SOUTH BRONX (WABC) -- This weekend marks the 50th anniversary of a peace treaty between rival gangs in the South Bronx at a time when crime and murder ruled the streets.
Now, survivors of those old street rivalries are trying to reach out to current gang members to stop the violence surging on the streets of the Bronx once again.
The Bronx was burning in the late 1960s into the '70s, with turf battles that ended in fights and death. But that war on the streets stopped following the death of a member of the Ghetto Brothers called Black Benjy, who was clubbed with a pipe.
"Benjy's mother had called for peace," Peacemaker Robert James Williams said.
That plea from a grieving mother led to a fragile peace treaty between gangs as dangerous living conditions consumed the South Bronx.
"We destroyed our communities," Williams said.
While housing conditions have improved, the mood on the streets today is ominous.
"I don't feel safe," resident Maurice Hill said. "I have to be on guard 24/7 just walking my kid to school."

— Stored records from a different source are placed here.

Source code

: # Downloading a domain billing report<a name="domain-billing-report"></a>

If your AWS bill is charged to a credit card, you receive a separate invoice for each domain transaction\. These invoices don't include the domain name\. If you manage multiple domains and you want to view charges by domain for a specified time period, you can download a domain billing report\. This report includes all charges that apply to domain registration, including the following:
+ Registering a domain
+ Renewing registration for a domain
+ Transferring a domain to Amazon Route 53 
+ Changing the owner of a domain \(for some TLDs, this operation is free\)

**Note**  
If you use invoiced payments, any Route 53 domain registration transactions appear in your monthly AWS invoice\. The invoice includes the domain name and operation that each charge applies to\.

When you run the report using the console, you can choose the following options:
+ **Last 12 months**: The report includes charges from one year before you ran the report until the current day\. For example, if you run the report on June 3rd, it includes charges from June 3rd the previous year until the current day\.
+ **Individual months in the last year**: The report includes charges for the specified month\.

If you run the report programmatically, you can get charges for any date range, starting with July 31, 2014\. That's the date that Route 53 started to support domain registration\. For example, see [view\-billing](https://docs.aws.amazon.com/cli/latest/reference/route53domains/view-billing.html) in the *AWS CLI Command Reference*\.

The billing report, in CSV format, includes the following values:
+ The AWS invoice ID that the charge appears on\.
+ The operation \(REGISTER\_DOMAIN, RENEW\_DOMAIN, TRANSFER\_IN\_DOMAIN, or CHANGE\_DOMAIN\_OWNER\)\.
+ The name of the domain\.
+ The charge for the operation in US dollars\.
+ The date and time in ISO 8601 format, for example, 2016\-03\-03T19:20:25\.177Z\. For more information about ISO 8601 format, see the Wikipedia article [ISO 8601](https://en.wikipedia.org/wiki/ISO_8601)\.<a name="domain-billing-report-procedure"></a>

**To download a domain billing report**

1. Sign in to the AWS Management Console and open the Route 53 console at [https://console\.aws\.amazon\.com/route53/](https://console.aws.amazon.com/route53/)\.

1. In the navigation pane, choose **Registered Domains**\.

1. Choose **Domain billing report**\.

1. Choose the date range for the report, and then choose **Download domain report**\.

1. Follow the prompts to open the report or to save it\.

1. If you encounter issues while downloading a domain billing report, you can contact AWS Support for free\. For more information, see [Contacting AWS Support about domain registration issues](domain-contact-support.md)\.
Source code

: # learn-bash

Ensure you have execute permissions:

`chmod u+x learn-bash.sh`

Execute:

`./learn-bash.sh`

Former gang members like the 70-year-old Williams are working to defuse current gang activity. Community meetings have been taking place at the Boys and Girls Club in the Bronx organized by Eldridge Dockery, who is dedicated to stopping the violence.
"We don't have enough mentors out here," he said. "Mentors that have it in their hearts that they want to help these young kids."
Former gang members are calling for a new peace treaty, stressing gang life has only two options, death or jail.
"I was just so ignorant in the head that just wanted to keep on with this old gangster mentality," Peacekeeper Gregory Rolland said. "I just wanted to be a gangster at that time. I wanted to follow my friends. Now, I feel that gangster stuff was a waste of time."
That sentiment is echoed by many former gang members who have an urgent message for today's gangs.
"Please, put down these guns," Rolland said. "Stop hurting each other."
With violence on the streets of the Bronx escalating, the hope is that the message from these older gang members will resonate with the young people so they will think before they act.
"I did 30 years," Williams said. "And when we were gang banging and doing all these things, it comes back to haunt you."
The streets are haunted by death once again. Murders are up 30.5% in the Bronx over last year and 71.2% compared to 2019. The misguided suspects are kids as young as 13.
"And they're real tough until they go to prison and get 25 to life," Dockery said. "Then they they're crying and wondering why? We're trying to stop that from happening."
This 50th anniversary of the original treaty is seen as an opportunity to change a few lives and work toward peace.